Fragment uit een tekst die op 10 februari 2021 verscheen op de website van Lokale Omroep Meerssen.
Benen
Er was iemand jarig. Er was een bescheiden ontvangst. Er kwam ook een vader met twee kleine kinderen. Hij droeg het jongste op zijn rechterarm en het oudste had haar armpjes stevig om de dij van zijn linkerbeen geklemd. Hij liep moeilijk, met dat blok aan zijn been. Je kent dat wel, van die kleine kinderen die een vreemde omgeving met strakke oogjes vol vrees binnenkomen, vertwijfeld de blik afwenden en zich krampachtig vastklemmen aan het enige vertrouwde dat ze bij de hand hebben. Kom, zeggen jullie even gedag, probeerde de vader nog. Maar het was aan dovemansoren. Deze kleefkindjes maakten vooralsnog geen aanstalten tot het aangaan van nieuwe relaties. Het duurde een stuk taart, een glas limonade en het vooruitzicht van dadelijk naar buiten en met de andere kinderen springen op de trampoline voordat ze aan de temperatuur van het water gewend waren. Daarna lieten ze papa langzaam los.
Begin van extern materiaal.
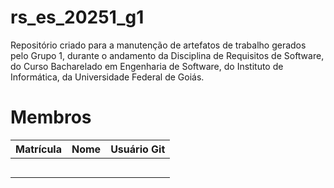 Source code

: # rs_es_20251_g1
Repositório criado para a manutenção de artefatos de trabalho gerados pelo Grupo 1, durante o andamento da Disciplina de Requisitos de Software, do Curso Bacharelado em Engenharia de Software, do Instituto de Informática, da Universidade Federal de Goiás.

# Membros
|Matrícula|Nome|Usuário Git|
|---|---|---|
||||
||||
||||
||||
||||
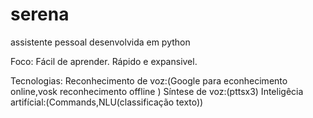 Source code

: # serena
assistente pessoal desenvolvida em python

Foco:
    Fácil de aprender.
    Rápido e expansivel.

Tecnologias:
    Reconhecimento de voz:(Google para econhecimento online,vosk reconhecimento offline )
    Síntese de voz:(pttsx3)
    Inteligêcia artifícial:(Commands,NLU(classificação texto))
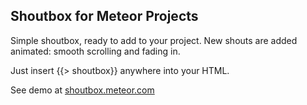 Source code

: ## Shoutbox for Meteor Projects

Simple shoutbox, ready to add to your project.
New shouts are added animated: smooth scrolling and fading in.

Just insert {{> shoutbox}} anywhere into your HTML.

See demo at [shoutbox.meteor.com](http://shoutbox.meteor.com)
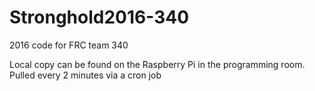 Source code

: # Stronghold2016-340
2016 code for FRC team 340

Local copy can be found on the Raspberry Pi in the programming room. Pulled every 2 minutes via a cron job

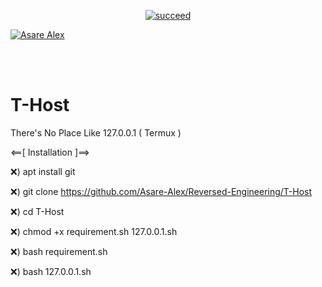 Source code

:<p align="center">
<a href="#"><img title="succeed" src="https://img.shields.io/badge/deobfuscating-succeed-green?colorB=%23017e40&style=for-the-badge"></a>
</p>
<p align="left">
<a href="https://github.com/Asare-Alex"><img title="Asare Alex" src="https://img.shields.io/badge/By-Asare%20Alex-blue?style=for-the-badge&logo=github"></a>
</p>
<br/><br/>

# T-Host
There's No Place Like 127.0.0.1 ( Termux )



<==[ Installation ]==>

❌) apt install git


❌) git clone https://github.com/Asare-Alex/Reversed-Engineering/T-Host


❌) cd T-Host


❌) chmod +x requirement.sh 127.0.0.1.sh


❌) bash requirement.sh


❌) bash 127.0.0.1.sh

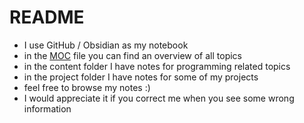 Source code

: # README

- I use GitHub / Obsidian as my notebook
- in the [MOC](https://github.com/lucasmenke/notes/blob/work/MOC.md) file you can find an overview of all topics
- in the content folder I have notes for programming related topics
- in the project folder I have notes for some of my projects
- feel free to browse my notes :)
- I would appreciate it if you correct me when you see some wrong information
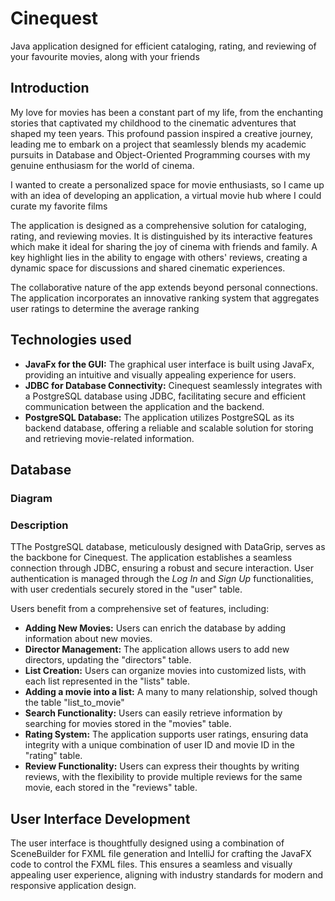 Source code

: # Cinequest
Java application designed for efficient cataloging, rating, and reviewing of your favourite movies, along with your friends

## Introduction
My love for movies has been a constant part of my life, from the enchanting stories that captivated my childhood to the cinematic adventures that shaped my teen years. This profound passion inspired a creative journey, leading me to embark on a project that seamlessly blends my academic pursuits in Database and Object-Oriented Programming courses with my genuine enthusiasm for the world of cinema.

I wanted to create a personalized space for movie enthusiasts, so I came up with an idea of developing an application, a virtual movie hub where I could curate my favorite films

The application is designed as a comprehensive solution for cataloging, rating, and reviewing movies. It is distinguished by its interactive features which make it ideal for sharing the joy of cinema with friends and family. A key highlight lies in the ability to engage with others' reviews, creating a dynamic space for discussions and shared cinematic experiences.

The collaborative nature of the app extends beyond personal connections. The application incorporates an innovative ranking system that aggregates user ratings to determine the average ranking

## Technologies used
+ **JavaFx for the GUI:** The graphical user interface is built using JavaFx, providing an intuitive and visually appealing experience for users.
+ **JDBC for Database Connectivity:** Cinequest seamlessly integrates with a PostgreSQL database using JDBC, facilitating secure and efficient communication between the application and the backend.
+ **PostgreSQL Database:** The application utilizes PostgreSQL as its backend database, offering a reliable and scalable solution for storing and retrieving movie-related information.

## Database
### Diagram
### Description
TThe PostgreSQL database, meticulously designed with DataGrip, serves as the backbone for Cinequest. The application establishes a seamless connection through JDBC, ensuring a robust and secure interaction. User authentication is managed through the *Log In* and *Sign Up* functionalities, with user credentials securely stored in the "user" table.

Users benefit from a comprehensive set of features, including:
+ **Adding New Movies:** Users can enrich the database by adding information about new movies.
+ **Director Management:** The application allows users to add new directors, updating the "directors" table.
+ **List Creation:** Users can organize movies into customized lists, with each list represented in the "lists" table.
+ **Adding a movie into a list:** A many to many relationship, solved though the table "list\_to\_movie"
+ **Search Functionality:** Users can easily retrieve information by searching for movies stored in the "movies" table.
+ **Rating System:** The application supports user ratings, ensuring data integrity with a unique combination of user ID and movie ID in the "rating" table.
+ **Review Functionality:** Users can express their thoughts by writing reviews, with the flexibility to provide multiple reviews for the same movie, each stored in the "reviews" table.
 
## User Interface Development
The user interface is thoughtfully designed using a combination of SceneBuilder for FXML file generation and IntelliJ for crafting the JavaFX code to control the FXML files. This ensures a seamless and visually appealing user experience, aligning with industry standards for modern and responsive application design.
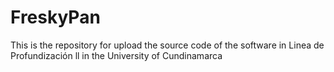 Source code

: # FreskyPan
This is the repository for upload the source code of the software in Linea de Profundización ll in the University of Cundinamarca 
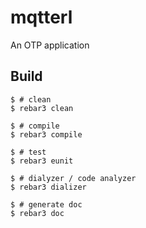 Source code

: mqtterl
=====

An OTP application

Build
-----

    $ # clean
    $ rebar3 clean
    
    $ # compile
    $ rebar3 compile
    
    $ # test
    $ rebar3 eunit
    
    $ # dialyzer / code analyzer
    $ rebar3 dializer
    
    $ # generate doc
    $ rebar3 doc
    
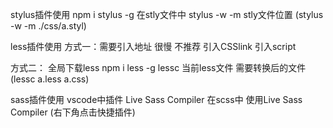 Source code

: stylus插件使用
    npm i stylus -g
    在stly文件中 stylus -w -m stly文件位置
    (stylus -w -m ./css/a.styl)






less插件使用
方式一：需要引入地址 很慢 不推荐
    引入CSSlink
    <link rel="stylesheet/less" href="LECSS目标地址">
    引入script
    <script src="https://cdn.jsdelivr.net/npm/less" ></script>

方式二：
    全局下载less
    npm i less -g
    lessc 当前less文件 需要转换后的文件
    (lessc a.less a.css)



sass插件使用
vscode中插件  Live Sass Compiler
在scss中 使用Live Sass Compiler (右下角点击快捷插件)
En daarna maakten ze net zoveel herrie als de andere kinderen. Samen met de andere kinderen. Weer wat meer op eigen benen.
Prop
Het is nog maar februari, er kan dus nog een hororwinter opduiken, met een elfstedentocht, bevroren rivieren, kruiend ijs in de Maas bij de stuw van Grave, het kan, maar erg waarschijnlijk is het niet. Er zijn medemensen die daar vooral om moeten rouwen maar dat heb ik dus niet. Ik houd erg veel van koud knisperende ochtenden in een in wit gekleed glooiend landschap met meidoornhagen en kale populieren met maretak maar niet van dikke jassen, gladde trottoirs, bevroren autoruiten en plantenbakken met daarin door de bittere kou bevangen winterviolen. Nog maar 1 februari dus, maar toch. In een van de bomen op het pleintje tegenover onze woonst zag ik een paar weken geleden opeens in een vork van drie, vier takken een donkere prop. Niet dat ik er studie naar doe, naar de dagelijkse verandering in onze omgeving, meestal zijn de blikken naar buiten terloops, door het toeval gestuurd, zonder bedoeling tot gedegen waarneming. En dan toch, opeens denk ik: Hee, wat is dat? Dat was bijvoorbeeld al eens een keer een fiets geweest die opeens opviel en waarbij ik dacht: Die staat daar zeker al een paar maanden, onbewust als beeld opgeslagen, als een foto die al vaak gezien maar nog nooit echt bekeken is. Nu was dat dus die prop takken. Een prop maar nog geen nest. Of niet meer. Maar, de prop was er eerder niet geweest, ik wist het zeker. Dus niet niet meer, maar wel in de maak. Want: steeds enkele eksters in de buurt. En wat duiven. En nou vermoed ik dat die vogels de lente al in de kop hebben. En ook dat de eksters de bouwers zijn. Die zitten regelmatig op die prop. Te bewaken. De duiven scharrelen er wat – jaloers, denk ik want duiven zijn luizige nestenbouwers – omheen terwijl er zo nu en dan een op het hoopje neerstrijkt. Even uitproberen hoe het zit. Maar dat duurt nooit lang want altijd is er weer een ekster die waakt. Ergens in een goot, op een dakrand, een hoge schoorsteen. Ook ik houd mijn vinger aan de pols.